We call it the Big One, the earthquake just waiting to happen someday but eventually in the subduction zone 150 kilometres off Vancouver Island’s west coast.

But it’s probably better to focus on the “big” bit of the nickname for the predicted and, geologically speaking, overdue megathrust that will occur where the Juan de Fuca plate forces its way under the North American plate, and not the “one” part, if Turkey’s recent experience with a disastrous quake and its aftershocks in February are to go by.

“I think the message is that if we do things as usual and believe an earthquake will not hit us, I think we’re too naive,” said Tony Yang, a professor of civil engineering at the University of B.C. and moderator of a Friday panel discussion among experts who visited Turkey in June to see the effects of the magnitude 7.8 quake that struck on Feb. 6.

“An earthquake will come, we don’t know when unfortunately because science is not ready to tell us that, but when it comes we need to be ready and we need to start thinking, ‘What happens after an earthquake?’

“Right now our building codes provide a minimal level of safety.”

That is, buildings can be badly damaged, but people are still able to escape, Yang said.

The expert panel — eight men and women from UBC and Engineers and Geoscientists B.C. — visited Turkey four months after the disastrous quake and its huge aftershocks hit the region in February.

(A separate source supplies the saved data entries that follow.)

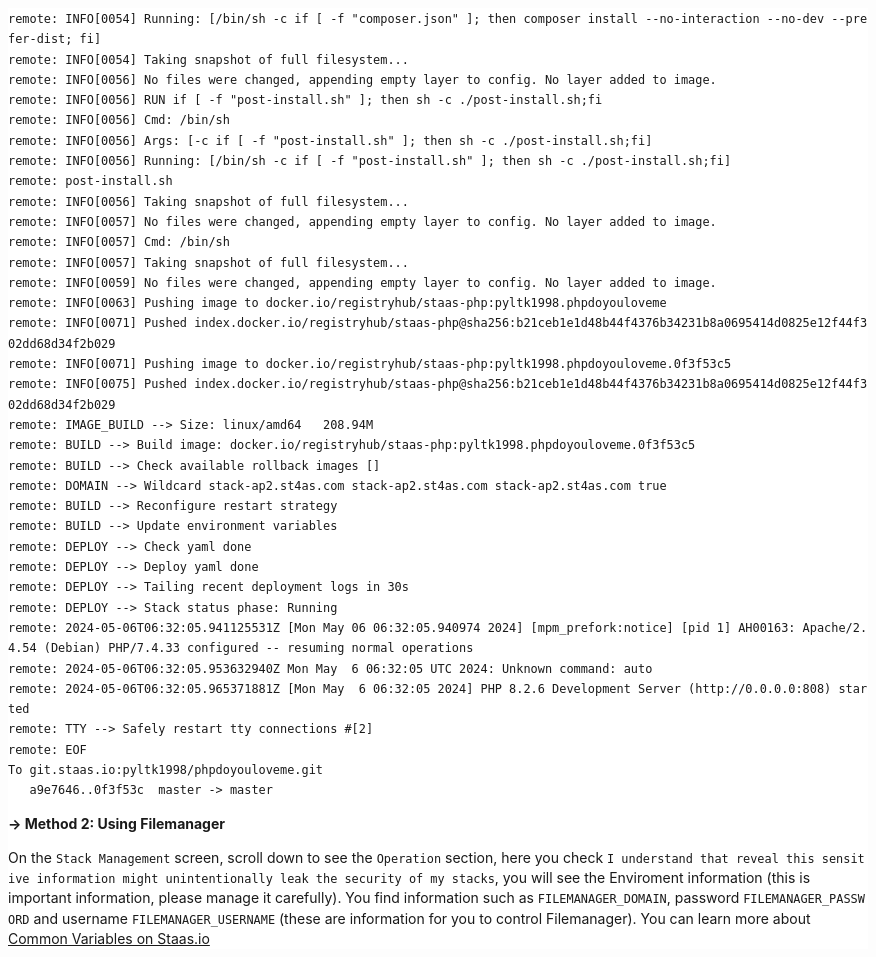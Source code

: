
 ```shell
remote: INFO[0054] Running: [/bin/sh -c if [ -f "composer.json" ]; then composer install --no-interaction --no-dev --prefer-dist; fi]
remote: INFO[0054] Taking snapshot of full filesystem...
remote: INFO[0056] No files were changed, appending empty layer to config. No layer added to image.
remote: INFO[0056] RUN if [ -f "post-install.sh" ]; then sh -c ./post-install.sh;fi
remote: INFO[0056] Cmd: /bin/sh
remote: INFO[0056] Args: [-c if [ -f "post-install.sh" ]; then sh -c ./post-install.sh;fi]
remote: INFO[0056] Running: [/bin/sh -c if [ -f "post-install.sh" ]; then sh -c ./post-install.sh;fi]
remote: post-install.sh
remote: INFO[0056] Taking snapshot of full filesystem...
remote: INFO[0057] No files were changed, appending empty layer to config. No layer added to image.
remote: INFO[0057] Cmd: /bin/sh
remote: INFO[0057] Taking snapshot of full filesystem...
remote: INFO[0059] No files were changed, appending empty layer to config. No layer added to image.
remote: INFO[0063] Pushing image to docker.io/registryhub/staas-php:pyltk1998.phpdoyouloveme
remote: INFO[0071] Pushed index.docker.io/registryhub/staas-php@sha256:b21ceb1e1d48b44f4376b34231b8a0695414d0825e12f44f302dd68d34f2b029
remote: INFO[0071] Pushing image to docker.io/registryhub/staas-php:pyltk1998.phpdoyouloveme.0f3f53c5
remote: INFO[0075] Pushed index.docker.io/registryhub/staas-php@sha256:b21ceb1e1d48b44f4376b34231b8a0695414d0825e12f44f302dd68d34f2b029
remote: IMAGE_BUILD --> Size: linux/amd64   208.94M
remote: BUILD --> Build image: docker.io/registryhub/staas-php:pyltk1998.phpdoyouloveme.0f3f53c5
remote: BUILD --> Check available rollback images []
remote: DOMAIN --> Wildcard stack-ap2.st4as.com stack-ap2.st4as.com stack-ap2.st4as.com true
remote: BUILD --> Reconfigure restart strategy
remote: BUILD --> Update environment variables
remote: DEPLOY --> Check yaml done
remote: DEPLOY --> Deploy yaml done
remote: DEPLOY --> Tailing recent deployment logs in 30s
remote: DEPLOY --> Stack status phase: Running
remote: 2024-05-06T06:32:05.941125531Z [Mon May 06 06:32:05.940974 2024] [mpm_prefork:notice] [pid 1] AH00163: Apache/2.4.54 (Debian) PHP/7.4.33 configured -- resuming normal operations
remote: 2024-05-06T06:32:05.953632940Z Mon May  6 06:32:05 UTC 2024: Unknown command: auto
remote: 2024-05-06T06:32:05.965371881Z [Mon May  6 06:32:05 2024] PHP 8.2.6 Development Server (http://0.0.0.0:808) started
remote: TTY --> Safely restart tty connections #[2]
remote: EOF
To git.staas.io:pyltk1998/phpdoyouloveme.git
   a9e7646..0f3f53c  master -> master
```

**→ Method 2: Using Filemanager**

On the `Stack Management` screen, scroll down to see the `Operation` section, here you check `I understand that reveal this sensitive information might unintentionally leak the security of my stacks`, you will see the Enviroment information (this is important information, please manage it carefully). You find information such as `FILEMANAGER_DOMAIN`, password `FILEMANAGER_PASSWORD` and username `FILEMANAGER_USERNAME` (these are information for you to control Filemanager).
You can learn more about [Common Variables on Staas.io](https://docs.staas.io/docs/the-basics/enviroment.html#common-variables-on-staasio)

Travelling 10 hours a day, they visited 18 severely damaged municipalities, including a Vancouver-sized city, to analyze the impacts of the Feb. 6 temblor, which was followed just nine hours later by a magnitude 7.5 aftershock, and a magnitude 6.4 aftershock on Feb. 20, part of the 3,500 aftershocks recorded in total.

Members of the research group were there to analyze the impacts of the quake and the factors that caused certain buildings to collapse when others nearby did not, and to gain insight into the recovery and rebuilding process.

B.C.’s future megaquake is predicted to be in the range of magnitude 9, and the group also examined what the Turkey quake and its aftershocks could mean for earthquake risk-management and preparedness in B.C., Yang said.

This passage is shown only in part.